**About this task**
Set down every entry exactly as it stands, omitting any picture.

**Supplied entries**

#####

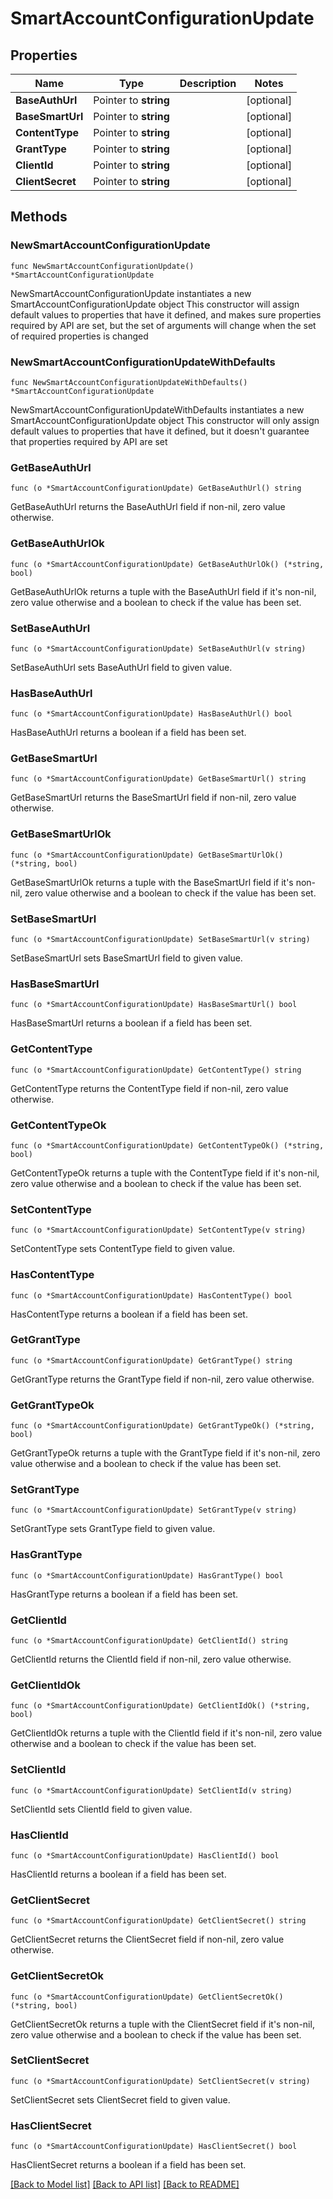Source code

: # SmartAccountConfigurationUpdate

## Properties

Name | Type | Description | Notes
------------ | ------------- | ------------- | -------------
**BaseAuthUrl** | Pointer to **string** |  | [optional] 
**BaseSmartUrl** | Pointer to **string** |  | [optional] 
**ContentType** | Pointer to **string** |  | [optional] 
**GrantType** | Pointer to **string** |  | [optional] 
**ClientId** | Pointer to **string** |  | [optional] 
**ClientSecret** | Pointer to **string** |  | [optional] 

## Methods

### NewSmartAccountConfigurationUpdate

`func NewSmartAccountConfigurationUpdate() *SmartAccountConfigurationUpdate`

NewSmartAccountConfigurationUpdate instantiates a new SmartAccountConfigurationUpdate object
This constructor will assign default values to properties that have it defined,
and makes sure properties required by API are set, but the set of arguments
will change when the set of required properties is changed

### NewSmartAccountConfigurationUpdateWithDefaults

`func NewSmartAccountConfigurationUpdateWithDefaults() *SmartAccountConfigurationUpdate`

NewSmartAccountConfigurationUpdateWithDefaults instantiates a new SmartAccountConfigurationUpdate object
This constructor will only assign default values to properties that have it defined,
but it doesn't guarantee that properties required by API are set

### GetBaseAuthUrl

`func (o *SmartAccountConfigurationUpdate) GetBaseAuthUrl() string`

GetBaseAuthUrl returns the BaseAuthUrl field if non-nil, zero value otherwise.

### GetBaseAuthUrlOk

`func (o *SmartAccountConfigurationUpdate) GetBaseAuthUrlOk() (*string, bool)`

GetBaseAuthUrlOk returns a tuple with the BaseAuthUrl field if it's non-nil, zero value otherwise
and a boolean to check if the value has been set.

### SetBaseAuthUrl

`func (o *SmartAccountConfigurationUpdate) SetBaseAuthUrl(v string)`

SetBaseAuthUrl sets BaseAuthUrl field to given value.

### HasBaseAuthUrl

`func (o *SmartAccountConfigurationUpdate) HasBaseAuthUrl() bool`

HasBaseAuthUrl returns a boolean if a field has been set.

### GetBaseSmartUrl

`func (o *SmartAccountConfigurationUpdate) GetBaseSmartUrl() string`

GetBaseSmartUrl returns the BaseSmartUrl field if non-nil, zero value otherwise.

### GetBaseSmartUrlOk

`func (o *SmartAccountConfigurationUpdate) GetBaseSmartUrlOk() (*string, bool)`

GetBaseSmartUrlOk returns a tuple with the BaseSmartUrl field if it's non-nil, zero value otherwise
and a boolean to check if the value has been set.

### SetBaseSmartUrl

`func (o *SmartAccountConfigurationUpdate) SetBaseSmartUrl(v string)`

SetBaseSmartUrl sets BaseSmartUrl field to given value.

### HasBaseSmartUrl

`func (o *SmartAccountConfigurationUpdate) HasBaseSmartUrl() bool`

HasBaseSmartUrl returns a boolean if a field has been set.

### GetContentType

`func (o *SmartAccountConfigurationUpdate) GetContentType() string`

GetContentType returns the ContentType field if non-nil, zero value otherwise.

### GetContentTypeOk

`func (o *SmartAccountConfigurationUpdate) GetContentTypeOk() (*string, bool)`

GetContentTypeOk returns a tuple with the ContentType field if it's non-nil, zero value otherwise
and a boolean to check if the value has been set.

### SetContentType

`func (o *SmartAccountConfigurationUpdate) SetContentType(v string)`

SetContentType sets ContentType field to given value.

### HasContentType

`func (o *SmartAccountConfigurationUpdate) HasContentType() bool`

HasContentType returns a boolean if a field has been set.

### GetGrantType

`func (o *SmartAccountConfigurationUpdate) GetGrantType() string`

GetGrantType returns the GrantType field if non-nil, zero value otherwise.

### GetGrantTypeOk

`func (o *SmartAccountConfigurationUpdate) GetGrantTypeOk() (*string, bool)`

GetGrantTypeOk returns a tuple with the GrantType field if it's non-nil, zero value otherwise
and a boolean to check if the value has been set.

### SetGrantType

`func (o *SmartAccountConfigurationUpdate) SetGrantType(v string)`

SetGrantType sets GrantType field to given value.

### HasGrantType

`func (o *SmartAccountConfigurationUpdate) HasGrantType() bool`

HasGrantType returns a boolean if a field has been set.

### GetClientId

`func (o *SmartAccountConfigurationUpdate) GetClientId() string`

GetClientId returns the ClientId field if non-nil, zero value otherwise.

### GetClientIdOk

`func (o *SmartAccountConfigurationUpdate) GetClientIdOk() (*string, bool)`

GetClientIdOk returns a tuple with the ClientId field if it's non-nil, zero value otherwise
and a boolean to check if the value has been set.

### SetClientId

`func (o *SmartAccountConfigurationUpdate) SetClientId(v string)`

SetClientId sets ClientId field to given value.

### HasClientId

`func (o *SmartAccountConfigurationUpdate) HasClientId() bool`

HasClientId returns a boolean if a field has been set.

### GetClientSecret

`func (o *SmartAccountConfigurationUpdate) GetClientSecret() string`

GetClientSecret returns the ClientSecret field if non-nil, zero value otherwise.

### GetClientSecretOk

`func (o *SmartAccountConfigurationUpdate) GetClientSecretOk() (*string, bool)`

GetClientSecretOk returns a tuple with the ClientSecret field if it's non-nil, zero value otherwise
and a boolean to check if the value has been set.

### SetClientSecret

`func (o *SmartAccountConfigurationUpdate) SetClientSecret(v string)`

SetClientSecret sets ClientSecret field to given value.

### HasClientSecret

`func (o *SmartAccountConfigurationUpdate) HasClientSecret() bool`

HasClientSecret returns a boolean if a field has been set.


[[Back to Model list]](../README.md#documentation-for-models) [[Back to API list]](../README.md#documentation-for-api-endpoints) [[Back to README]](../README.md)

#####

**Response to this task**
Source code

: # SmartAccountConfigurationUpdate

## Properties

Name | Type | Description | Notes
------------ | ------------- | ------------- | -------------
**BaseAuthUrl** | Pointer to **string** |  | [optional] 
**BaseSmartUrl** | Pointer to **string** |  | [optional] 
**ContentType** | Pointer to **string** |  | [optional] 
**GrantType** | Pointer to **string** |  | [optional] 
**ClientId** | Pointer to **string** |  | [optional] 
**ClientSecret** | Pointer to **string** |  | [optional] 

## Methods

### NewSmartAccountConfigurationUpdate

`func NewSmartAccountConfigurationUpdate() *SmartAccountConfigurationUpdate`

NewSmartAccountConfigurationUpdate instantiates a new SmartAccountConfigurationUpdate object
This constructor will assign default values to properties that have it defined,
and makes sure properties required by API are set, but the set of arguments
will change when the set of required properties is changed

### NewSmartAccountConfigurationUpdateWithDefaults

`func NewSmartAccountConfigurationUpdateWithDefaults() *SmartAccountConfigurationUpdate`

NewSmartAccountConfigurationUpdateWithDefaults instantiates a new SmartAccountConfigurationUpdate object
This constructor will only assign default values to properties that have it defined,
but it doesn't guarantee that properties required by API are set

### GetBaseAuthUrl

`func (o *SmartAccountConfigurationUpdate) GetBaseAuthUrl() string`

GetBaseAuthUrl returns the BaseAuthUrl field if non-nil, zero value otherwise.

### GetBaseAuthUrlOk

`func (o *SmartAccountConfigurationUpdate) GetBaseAuthUrlOk() (*string, bool)`

GetBaseAuthUrlOk returns a tuple with the BaseAuthUrl field if it's non-nil, zero value otherwise
and a boolean to check if the value has been set.

### SetBaseAuthUrl

`func (o *SmartAccountConfigurationUpdate) SetBaseAuthUrl(v string)`

SetBaseAuthUrl sets BaseAuthUrl field to given value.

### HasBaseAuthUrl

`func (o *SmartAccountConfigurationUpdate) HasBaseAuthUrl() bool`

HasBaseAuthUrl returns a boolean if a field has been set.

### GetBaseSmartUrl

`func (o *SmartAccountConfigurationUpdate) GetBaseSmartUrl() string`

GetBaseSmartUrl returns the BaseSmartUrl field if non-nil, zero value otherwise.

### GetBaseSmartUrlOk

`func (o *SmartAccountConfigurationUpdate) GetBaseSmartUrlOk() (*string, bool)`

GetBaseSmartUrlOk returns a tuple with the BaseSmartUrl field if it's non-nil, zero value otherwise
and a boolean to check if the value has been set.

### SetBaseSmartUrl

`func (o *SmartAccountConfigurationUpdate) SetBaseSmartUrl(v string)`

SetBaseSmartUrl sets BaseSmartUrl field to given value.

### HasBaseSmartUrl

`func (o *SmartAccountConfigurationUpdate) HasBaseSmartUrl() bool`

HasBaseSmartUrl returns a boolean if a field has been set.

### GetContentType

`func (o *SmartAccountConfigurationUpdate) GetContentType() string`

GetContentType returns the ContentType field if non-nil, zero value otherwise.

### GetContentTypeOk

`func (o *SmartAccountConfigurationUpdate) GetContentTypeOk() (*string, bool)`

GetContentTypeOk returns a tuple with the ContentType field if it's non-nil, zero value otherwise
and a boolean to check if the value has been set.

### SetContentType

`func (o *SmartAccountConfigurationUpdate) SetContentType(v string)`

SetContentType sets ContentType field to given value.

### HasContentType

`func (o *SmartAccountConfigurationUpdate) HasContentType() bool`

HasContentType returns a boolean if a field has been set.

### GetGrantType

`func (o *SmartAccountConfigurationUpdate) GetGrantType() string`

GetGrantType returns the GrantType field if non-nil, zero value otherwise.

### GetGrantTypeOk

`func (o *SmartAccountConfigurationUpdate) GetGrantTypeOk() (*string, bool)`

GetGrantTypeOk returns a tuple with the GrantType field if it's non-nil, zero value otherwise
and a boolean to check if the value has been set.

### SetGrantType

`func (o *SmartAccountConfigurationUpdate) SetGrantType(v string)`

SetGrantType sets GrantType field to given value.

### HasGrantType

`func (o *SmartAccountConfigurationUpdate) HasGrantType() bool`

HasGrantType returns a boolean if a field has been set.

### GetClientId

`func (o *SmartAccountConfigurationUpdate) GetClientId() string`

GetClientId returns the ClientId field if non-nil, zero value otherwise.

### GetClientIdOk

`func (o *SmartAccountConfigurationUpdate) GetClientIdOk() (*string, bool)`

GetClientIdOk returns a tuple with the ClientId field if it's non-nil, zero value otherwise
and a boolean to check if the value has been set.

### SetClientId

`func (o *SmartAccountConfigurationUpdate) SetClientId(v string)`

SetClientId sets ClientId field to given value.

### HasClientId

`func (o *SmartAccountConfigurationUpdate) HasClientId() bool`

HasClientId returns a boolean if a field has been set.

### GetClientSecret

`func (o *SmartAccountConfigurationUpdate) GetClientSecret() string`

GetClientSecret returns the ClientSecret field if non-nil, zero value otherwise.

### GetClientSecretOk

`func (o *SmartAccountConfigurationUpdate) GetClientSecretOk() (*string, bool)`

GetClientSecretOk returns a tuple with the ClientSecret field if it's non-nil, zero value otherwise
and a boolean to check if the value has been set.

### SetClientSecret

`func (o *SmartAccountConfigurationUpdate) SetClientSecret(v string)`

SetClientSecret sets ClientSecret field to given value.

### HasClientSecret

`func (o *SmartAccountConfigurationUpdate) HasClientSecret() bool`

HasClientSecret returns a boolean if a field has been set.


[[Back to Model list]](../README.md#documentation-for-models) [[Back to API list]](../README.md#documentation-for-api-endpoints) [[Back to README]](../README.md)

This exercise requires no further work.